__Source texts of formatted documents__
[Start of Attachment]
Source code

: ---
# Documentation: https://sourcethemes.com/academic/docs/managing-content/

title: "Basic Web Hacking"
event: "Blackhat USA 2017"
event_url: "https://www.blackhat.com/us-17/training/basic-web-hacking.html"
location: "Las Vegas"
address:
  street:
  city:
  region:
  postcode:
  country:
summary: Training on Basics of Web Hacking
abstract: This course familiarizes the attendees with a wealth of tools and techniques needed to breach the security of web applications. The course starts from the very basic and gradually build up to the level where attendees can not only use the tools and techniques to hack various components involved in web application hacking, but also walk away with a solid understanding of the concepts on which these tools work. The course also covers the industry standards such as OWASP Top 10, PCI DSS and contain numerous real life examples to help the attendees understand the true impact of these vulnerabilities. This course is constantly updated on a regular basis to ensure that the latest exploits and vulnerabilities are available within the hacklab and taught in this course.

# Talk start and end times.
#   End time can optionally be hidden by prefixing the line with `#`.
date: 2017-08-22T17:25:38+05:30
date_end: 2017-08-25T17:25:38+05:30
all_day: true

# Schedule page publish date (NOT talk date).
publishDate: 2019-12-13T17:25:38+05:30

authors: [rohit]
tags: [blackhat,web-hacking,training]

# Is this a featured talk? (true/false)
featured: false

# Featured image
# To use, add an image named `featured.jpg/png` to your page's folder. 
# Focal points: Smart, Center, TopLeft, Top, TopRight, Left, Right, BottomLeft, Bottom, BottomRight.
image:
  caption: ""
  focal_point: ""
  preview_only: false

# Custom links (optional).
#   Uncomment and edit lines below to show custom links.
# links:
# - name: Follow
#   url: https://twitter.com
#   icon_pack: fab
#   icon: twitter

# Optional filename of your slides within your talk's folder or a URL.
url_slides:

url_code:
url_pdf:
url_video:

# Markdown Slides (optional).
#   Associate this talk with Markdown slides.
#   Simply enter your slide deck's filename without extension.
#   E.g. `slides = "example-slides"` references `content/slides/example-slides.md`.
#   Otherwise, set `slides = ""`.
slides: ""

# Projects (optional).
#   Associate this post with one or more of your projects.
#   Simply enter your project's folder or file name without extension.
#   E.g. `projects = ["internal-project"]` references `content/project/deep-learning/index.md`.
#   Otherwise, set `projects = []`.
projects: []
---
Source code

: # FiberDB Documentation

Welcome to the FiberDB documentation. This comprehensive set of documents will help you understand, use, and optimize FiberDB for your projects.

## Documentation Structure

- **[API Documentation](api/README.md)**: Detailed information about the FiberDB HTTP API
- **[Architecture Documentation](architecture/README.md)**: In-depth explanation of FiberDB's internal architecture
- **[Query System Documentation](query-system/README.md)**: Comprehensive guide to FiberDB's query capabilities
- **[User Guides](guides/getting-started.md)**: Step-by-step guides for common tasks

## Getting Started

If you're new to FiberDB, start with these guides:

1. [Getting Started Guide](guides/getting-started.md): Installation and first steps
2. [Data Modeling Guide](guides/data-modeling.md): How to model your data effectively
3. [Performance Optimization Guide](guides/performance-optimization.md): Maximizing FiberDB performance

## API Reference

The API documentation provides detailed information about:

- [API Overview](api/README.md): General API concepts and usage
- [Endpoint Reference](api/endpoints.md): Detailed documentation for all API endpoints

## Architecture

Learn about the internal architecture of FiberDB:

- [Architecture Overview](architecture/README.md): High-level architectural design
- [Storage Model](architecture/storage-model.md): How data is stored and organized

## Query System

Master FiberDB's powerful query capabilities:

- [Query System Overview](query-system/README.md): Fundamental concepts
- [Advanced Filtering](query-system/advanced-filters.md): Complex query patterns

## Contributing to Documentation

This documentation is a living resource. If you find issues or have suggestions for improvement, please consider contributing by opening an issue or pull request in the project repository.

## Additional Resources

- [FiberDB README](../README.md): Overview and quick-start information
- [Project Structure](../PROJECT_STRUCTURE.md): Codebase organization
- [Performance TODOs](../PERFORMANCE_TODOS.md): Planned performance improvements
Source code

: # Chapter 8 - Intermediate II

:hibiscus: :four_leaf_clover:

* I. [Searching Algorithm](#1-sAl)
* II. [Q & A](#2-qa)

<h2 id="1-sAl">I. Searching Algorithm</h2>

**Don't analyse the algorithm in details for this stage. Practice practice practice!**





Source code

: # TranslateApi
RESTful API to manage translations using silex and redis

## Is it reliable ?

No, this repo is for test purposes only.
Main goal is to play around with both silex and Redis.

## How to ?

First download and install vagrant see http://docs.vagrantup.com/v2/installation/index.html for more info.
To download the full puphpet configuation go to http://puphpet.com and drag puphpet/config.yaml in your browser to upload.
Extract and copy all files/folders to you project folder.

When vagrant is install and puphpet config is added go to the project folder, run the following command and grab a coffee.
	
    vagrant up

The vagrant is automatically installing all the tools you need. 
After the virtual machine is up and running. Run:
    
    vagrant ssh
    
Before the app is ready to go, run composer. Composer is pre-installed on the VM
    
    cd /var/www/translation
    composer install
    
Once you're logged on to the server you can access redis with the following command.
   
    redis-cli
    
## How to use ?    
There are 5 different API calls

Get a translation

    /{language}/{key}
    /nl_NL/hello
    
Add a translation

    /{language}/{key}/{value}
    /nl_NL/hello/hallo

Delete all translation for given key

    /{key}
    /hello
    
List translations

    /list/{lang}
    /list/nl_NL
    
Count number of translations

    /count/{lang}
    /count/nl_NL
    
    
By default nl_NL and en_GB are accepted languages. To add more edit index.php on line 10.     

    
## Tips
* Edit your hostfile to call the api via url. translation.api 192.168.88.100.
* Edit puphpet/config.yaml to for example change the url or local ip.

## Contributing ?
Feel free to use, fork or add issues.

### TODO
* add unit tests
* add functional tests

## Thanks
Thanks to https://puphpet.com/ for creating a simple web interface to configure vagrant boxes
[End of Attachment]
__Task directions__
What is needed is a full, exact copy of the records.

__Response below__
Source code

: ---
# Documentation: https://sourcethemes.com/academic/docs/managing-content/

title: "Basic Web Hacking"
event: "Blackhat USA 2017"
event_url: "https://www.blackhat.com/us-17/training/basic-web-hacking.html"
location: "Las Vegas"
address:
  street:
  city:
  region:
  postcode:
  country:
summary: Training on Basics of Web Hacking
abstract: This course familiarizes the attendees with a wealth of tools and techniques needed to breach the security of web applications. The course starts from the very basic and gradually build up to the level where attendees can not only use the tools and techniques to hack various components involved in web application hacking, but also walk away with a solid understanding of the concepts on which these tools work. The course also covers the industry standards such as OWASP Top 10, PCI DSS and contain numerous real life examples to help the attendees understand the true impact of these vulnerabilities. This course is constantly updated on a regular basis to ensure that the latest exploits and vulnerabilities are available within the hacklab and taught in this course.

# Talk start and end times.
#   End time can optionally be hidden by prefixing the line with `#`.
date: 2017-08-22T17:25:38+05:30
date_end: 2017-08-25T17:25:38+05:30
all_day: true

# Schedule page publish date (NOT talk date).
publishDate: 2019-12-13T17:25:38+05:30

authors: [rohit]
tags: [blackhat,web-hacking,training]

# Is this a featured talk? (true/false)
featured: false

# Featured image
# To use, add an image named `featured.jpg/png` to your page's folder. 
# Focal points: Smart, Center, TopLeft, Top, TopRight, Left, Right, BottomLeft, Bottom, BottomRight.
image:
  caption: ""
  focal_point: ""
  preview_only: false

# Custom links (optional).
#   Uncomment and edit lines below to show custom links.
# links:
# - name: Follow
#   url: https://twitter.com
#   icon_pack: fab
#   icon: twitter

# Optional filename of your slides within your talk's folder or a URL.
url_slides:

url_code:
url_pdf:
url_video:

# Markdown Slides (optional).
#   Associate this talk with Markdown slides.
#   Simply enter your slide deck's filename without extension.
#   E.g. `slides = "example-slides"` references `content/slides/example-slides.md`.
#   Otherwise, set `slides = ""`.
slides: ""

# Projects (optional).
#   Associate this post with one or more of your projects.
#   Simply enter your project's folder or file name without extension.
#   E.g. `projects = ["internal-project"]` references `content/project/deep-learning/index.md`.
#   Otherwise, set `projects = []`.
projects: []
---
Source code

: # FiberDB Documentation

Welcome to the FiberDB documentation. This comprehensive set of documents will help you understand, use, and optimize FiberDB for your projects.

## Documentation Structure

- **[API Documentation](api/README.md)**: Detailed information about the FiberDB HTTP API
- **[Architecture Documentation](architecture/README.md)**: In-depth explanation of FiberDB's internal architecture
- **[Query System Documentation](query-system/README.md)**: Comprehensive guide to FiberDB's query capabilities
- **[User Guides](guides/getting-started.md)**: Step-by-step guides for common tasks

## Getting Started

If you're new to FiberDB, start with these guides:

1. [Getting Started Guide](guides/getting-started.md): Installation and first steps
2. [Data Modeling Guide](guides/data-modeling.md): How to model your data effectively
3. [Performance Optimization Guide](guides/performance-optimization.md): Maximizing FiberDB performance

## API Reference

The API documentation provides detailed information about:

- [API Overview](api/README.md): General API concepts and usage
- [Endpoint Reference](api/endpoints.md): Detailed documentation for all API endpoints

## Architecture

Learn about the internal architecture of FiberDB:

- [Architecture Overview](architecture/README.md): High-level architectural design
- [Storage Model](architecture/storage-model.md): How data is stored and organized

## Query System

Master FiberDB's powerful query capabilities:

- [Query System Overview](query-system/README.md): Fundamental concepts
- [Advanced Filtering](query-system/advanced-filters.md): Complex query patterns

## Contributing to Documentation

This documentation is a living resource. If you find issues or have suggestions for improvement, please consider contributing by opening an issue or pull request in the project repository.

## Additional Resources

- [FiberDB README](../README.md): Overview and quick-start information
- [Project Structure](../PROJECT_STRUCTURE.md): Codebase organization
- [Performance TODOs](../PERFORMANCE_TODOS.md): Planned performance improvements
Source code

: # Chapter 8 - Intermediate II

:hibiscus: :four_leaf_clover:

* I. [Searching Algorithm](#1-sAl)
* II. [Q & A](#2-qa)

<h2 id="1-sAl">I. Searching Algorithm</h2>

**Don't analyse the algorithm in details for this stage. Practice practice practice!**





Source code

: # TranslateApi
RESTful API to manage translations using silex and redis

## Is it reliable ?

No, this repo is for test purposes only.
Main goal is to play around with both silex and Redis.

## How to ?

First download and install vagrant see http://docs.vagrantup.com/v2/installation/index.html for more info.
To download the full puphpet configuation go to http://puphpet.com and drag puphpet/config.yaml in your browser to upload.
Extract and copy all files/folders to you project folder.

When vagrant is install and puphpet config is added go to the project folder, run the following command and grab a coffee.
	
    vagrant up

The vagrant is automatically installing all the tools you need. 
After the virtual machine is up and running. Run:
    
    vagrant ssh
    
Before the app is ready to go, run composer. Composer is pre-installed on the VM
    
    cd /var/www/translation
    composer install
    
Once you're logged on to the server you can access redis with the following command.
   
    redis-cli
    
## How to use ?    
There are 5 different API calls

Get a translation

    /{language}/{key}
    /nl_NL/hello
    
Add a translation

    /{language}/{key}/{value}
    /nl_NL/hello/hallo

Delete all translation for given key

    /{key}
    /hello
    
List translations

    /list/{lang}
    /list/nl_NL
    
Count number of translations

    /count/{lang}
    /count/nl_NL
    
    
By default nl_NL and en_GB are accepted languages. To add more edit index.php on line 10.     

    
## Tips
* Edit your hostfile to call the api via url. translation.api 192.168.88.100.
* Edit puphpet/config.yaml to for example change the url or local ip.

## Contributing ?
Feel free to use, fork or add issues.

### TODO
* add unit tests
* add functional tests

## Thanks
Thanks to https://puphpet.com/ for creating a simple web interface to configure vagrant boxes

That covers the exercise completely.